— What you should do —
Every line from the one holding "error when predicting" through the one holding "way via backpropagation" in the data below must be returned exactly, both ends included, with pictures left out and nothing else added.

— Records provided —
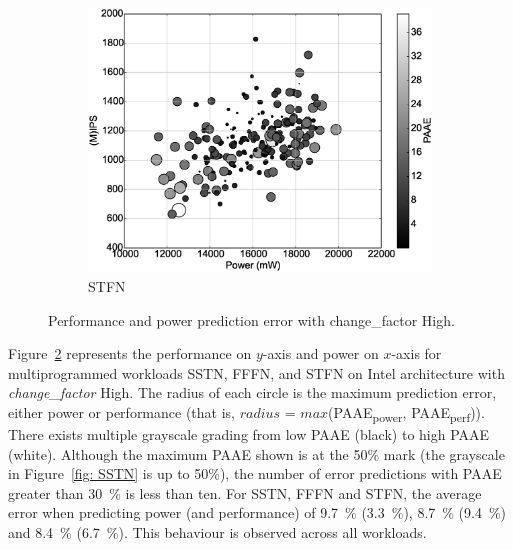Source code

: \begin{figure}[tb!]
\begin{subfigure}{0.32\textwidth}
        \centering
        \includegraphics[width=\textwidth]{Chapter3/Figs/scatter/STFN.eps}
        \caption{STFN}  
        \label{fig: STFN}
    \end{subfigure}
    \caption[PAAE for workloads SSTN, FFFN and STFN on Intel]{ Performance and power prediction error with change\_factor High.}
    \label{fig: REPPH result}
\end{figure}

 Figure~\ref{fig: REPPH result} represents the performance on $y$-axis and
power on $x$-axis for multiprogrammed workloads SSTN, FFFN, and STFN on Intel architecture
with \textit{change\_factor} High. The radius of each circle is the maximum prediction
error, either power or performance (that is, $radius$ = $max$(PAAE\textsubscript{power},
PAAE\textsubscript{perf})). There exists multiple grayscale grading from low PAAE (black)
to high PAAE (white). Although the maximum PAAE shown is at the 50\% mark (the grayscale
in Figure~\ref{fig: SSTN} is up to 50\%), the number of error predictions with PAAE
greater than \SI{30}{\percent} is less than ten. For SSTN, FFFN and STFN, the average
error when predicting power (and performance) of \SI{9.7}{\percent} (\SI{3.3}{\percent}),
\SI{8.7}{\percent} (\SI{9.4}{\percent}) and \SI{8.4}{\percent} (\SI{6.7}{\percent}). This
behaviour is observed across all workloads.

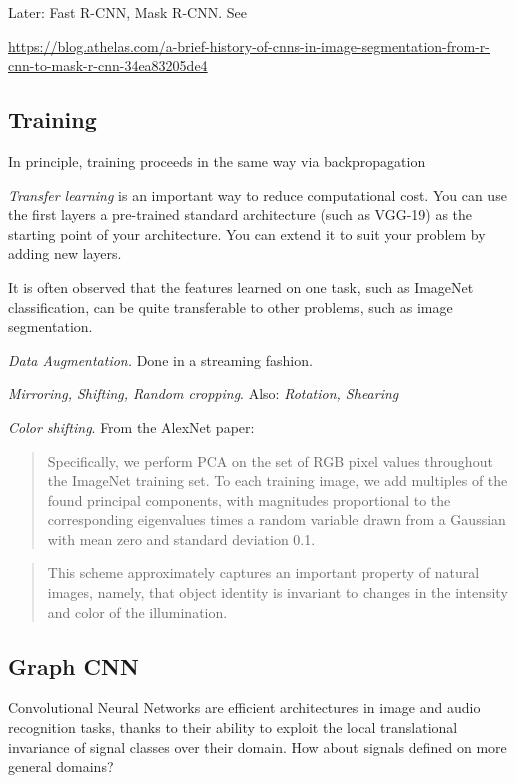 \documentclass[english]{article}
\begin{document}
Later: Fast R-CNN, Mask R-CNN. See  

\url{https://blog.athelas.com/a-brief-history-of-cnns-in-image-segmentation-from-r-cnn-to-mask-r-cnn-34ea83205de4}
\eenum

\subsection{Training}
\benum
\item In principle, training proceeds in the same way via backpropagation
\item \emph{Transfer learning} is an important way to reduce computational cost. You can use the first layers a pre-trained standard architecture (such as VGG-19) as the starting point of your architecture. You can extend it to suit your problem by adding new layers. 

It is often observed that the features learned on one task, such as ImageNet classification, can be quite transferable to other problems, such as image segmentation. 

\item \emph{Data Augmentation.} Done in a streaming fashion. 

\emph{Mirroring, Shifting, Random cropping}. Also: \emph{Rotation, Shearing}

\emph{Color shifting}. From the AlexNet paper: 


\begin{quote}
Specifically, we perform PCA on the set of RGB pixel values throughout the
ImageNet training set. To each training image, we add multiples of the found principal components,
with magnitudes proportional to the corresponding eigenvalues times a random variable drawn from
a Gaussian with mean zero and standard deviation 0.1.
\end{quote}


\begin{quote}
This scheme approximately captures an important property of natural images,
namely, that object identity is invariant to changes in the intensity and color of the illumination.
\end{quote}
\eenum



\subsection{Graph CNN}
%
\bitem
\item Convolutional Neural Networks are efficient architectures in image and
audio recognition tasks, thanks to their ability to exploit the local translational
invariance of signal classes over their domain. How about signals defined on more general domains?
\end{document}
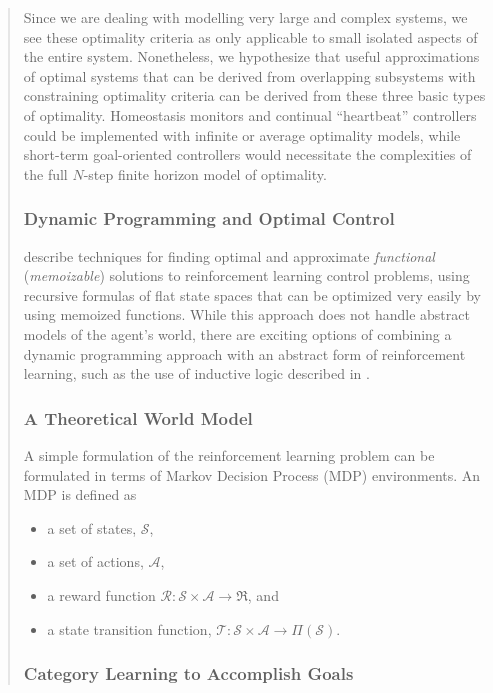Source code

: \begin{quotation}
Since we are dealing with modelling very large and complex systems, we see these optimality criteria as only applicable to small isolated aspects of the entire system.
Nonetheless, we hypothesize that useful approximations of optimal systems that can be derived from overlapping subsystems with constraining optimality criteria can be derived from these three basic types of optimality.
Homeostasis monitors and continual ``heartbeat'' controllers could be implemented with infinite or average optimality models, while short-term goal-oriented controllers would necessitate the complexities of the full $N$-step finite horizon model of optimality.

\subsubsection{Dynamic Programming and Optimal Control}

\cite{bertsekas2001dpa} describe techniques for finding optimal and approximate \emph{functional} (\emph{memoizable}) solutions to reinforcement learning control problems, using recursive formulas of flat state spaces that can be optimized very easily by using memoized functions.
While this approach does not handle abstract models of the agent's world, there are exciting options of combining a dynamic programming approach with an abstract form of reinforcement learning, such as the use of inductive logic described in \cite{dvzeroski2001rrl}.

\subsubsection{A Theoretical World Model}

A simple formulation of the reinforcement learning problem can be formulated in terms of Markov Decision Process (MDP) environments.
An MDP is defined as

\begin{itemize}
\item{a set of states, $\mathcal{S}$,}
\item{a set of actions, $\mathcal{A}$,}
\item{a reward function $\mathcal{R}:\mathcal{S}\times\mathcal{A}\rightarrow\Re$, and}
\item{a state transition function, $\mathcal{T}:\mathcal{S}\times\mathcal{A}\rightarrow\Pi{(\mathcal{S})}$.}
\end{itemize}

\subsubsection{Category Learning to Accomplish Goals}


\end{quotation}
* * *
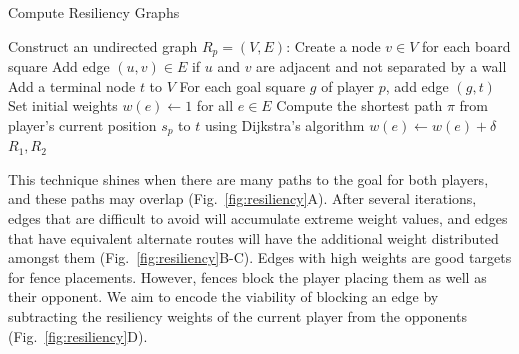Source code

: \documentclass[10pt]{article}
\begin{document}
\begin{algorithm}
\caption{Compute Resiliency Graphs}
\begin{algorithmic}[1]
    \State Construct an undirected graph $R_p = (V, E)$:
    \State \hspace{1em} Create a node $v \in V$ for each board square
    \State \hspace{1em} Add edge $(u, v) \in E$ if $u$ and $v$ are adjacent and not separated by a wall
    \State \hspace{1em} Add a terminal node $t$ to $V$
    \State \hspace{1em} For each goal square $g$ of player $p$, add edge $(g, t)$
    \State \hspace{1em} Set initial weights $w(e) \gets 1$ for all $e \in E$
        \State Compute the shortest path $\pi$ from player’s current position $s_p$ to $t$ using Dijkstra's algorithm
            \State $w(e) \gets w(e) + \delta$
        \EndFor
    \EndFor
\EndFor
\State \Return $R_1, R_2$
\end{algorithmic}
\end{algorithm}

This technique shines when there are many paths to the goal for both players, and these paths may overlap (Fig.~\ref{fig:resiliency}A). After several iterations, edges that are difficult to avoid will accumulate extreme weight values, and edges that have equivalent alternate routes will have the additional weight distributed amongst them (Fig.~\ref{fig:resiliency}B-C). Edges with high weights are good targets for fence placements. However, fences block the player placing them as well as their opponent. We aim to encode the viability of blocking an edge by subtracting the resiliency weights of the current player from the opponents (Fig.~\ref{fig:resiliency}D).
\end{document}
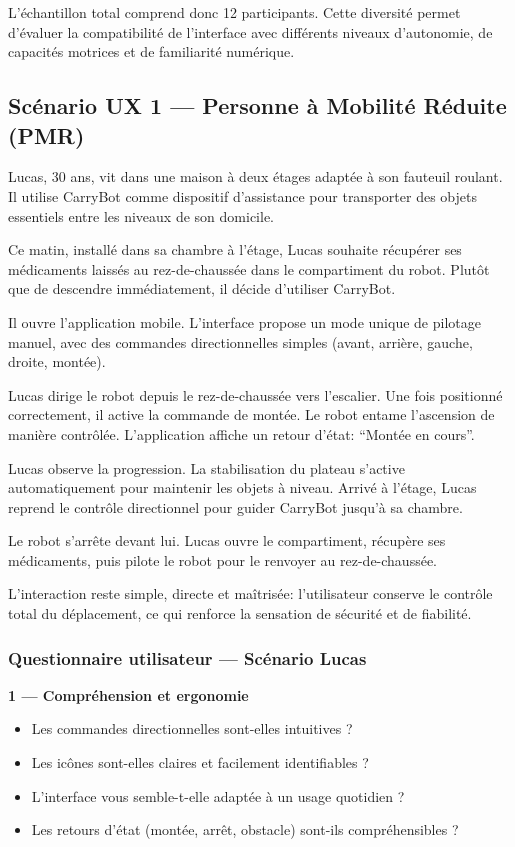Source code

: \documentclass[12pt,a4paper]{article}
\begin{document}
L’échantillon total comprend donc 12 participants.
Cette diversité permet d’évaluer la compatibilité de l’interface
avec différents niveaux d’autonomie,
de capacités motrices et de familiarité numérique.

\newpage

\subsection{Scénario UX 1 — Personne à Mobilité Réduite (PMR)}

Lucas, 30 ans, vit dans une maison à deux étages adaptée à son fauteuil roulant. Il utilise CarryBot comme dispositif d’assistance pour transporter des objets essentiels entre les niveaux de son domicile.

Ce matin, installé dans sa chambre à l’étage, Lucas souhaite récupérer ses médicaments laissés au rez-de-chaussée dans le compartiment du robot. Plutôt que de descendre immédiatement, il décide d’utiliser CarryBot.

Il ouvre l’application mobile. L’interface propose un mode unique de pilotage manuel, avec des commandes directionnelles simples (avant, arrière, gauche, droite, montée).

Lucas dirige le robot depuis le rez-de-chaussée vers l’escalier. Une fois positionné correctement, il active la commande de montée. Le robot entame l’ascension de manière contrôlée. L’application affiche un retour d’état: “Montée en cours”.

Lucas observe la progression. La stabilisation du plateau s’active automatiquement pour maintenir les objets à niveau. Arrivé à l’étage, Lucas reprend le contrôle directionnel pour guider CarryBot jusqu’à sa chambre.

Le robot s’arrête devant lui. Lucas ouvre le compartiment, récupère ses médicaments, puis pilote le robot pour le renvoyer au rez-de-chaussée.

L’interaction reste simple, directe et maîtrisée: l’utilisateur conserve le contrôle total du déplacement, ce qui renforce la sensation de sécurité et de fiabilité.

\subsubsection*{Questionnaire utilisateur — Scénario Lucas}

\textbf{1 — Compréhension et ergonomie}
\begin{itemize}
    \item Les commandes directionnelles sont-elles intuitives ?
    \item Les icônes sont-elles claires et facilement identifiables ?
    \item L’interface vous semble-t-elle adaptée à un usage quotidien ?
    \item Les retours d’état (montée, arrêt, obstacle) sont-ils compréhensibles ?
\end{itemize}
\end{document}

— Written response —
error when predicting power (and performance) of \SI{9.7}{\percent} (\SI{3.3}{\percent}),
\SI{8.7}{\percent} (\SI{9.4}{\percent}) and \SI{8.4}{\percent} (\SI{6.7}{\percent}). This
behaviour is observed across all workloads.

 \documentclass[english]{article}
\begin{document}
Later: Fast R-CNN, Mask R-CNN. See  

\url{https://blog.athelas.com/a-brief-history-of-cnns-in-image-segmentation-from-r-cnn-to-mask-r-cnn-34ea83205de4}
\eenum

\subsection{Training}
\benum
\item In principle, training proceeds in the same way via backpropagation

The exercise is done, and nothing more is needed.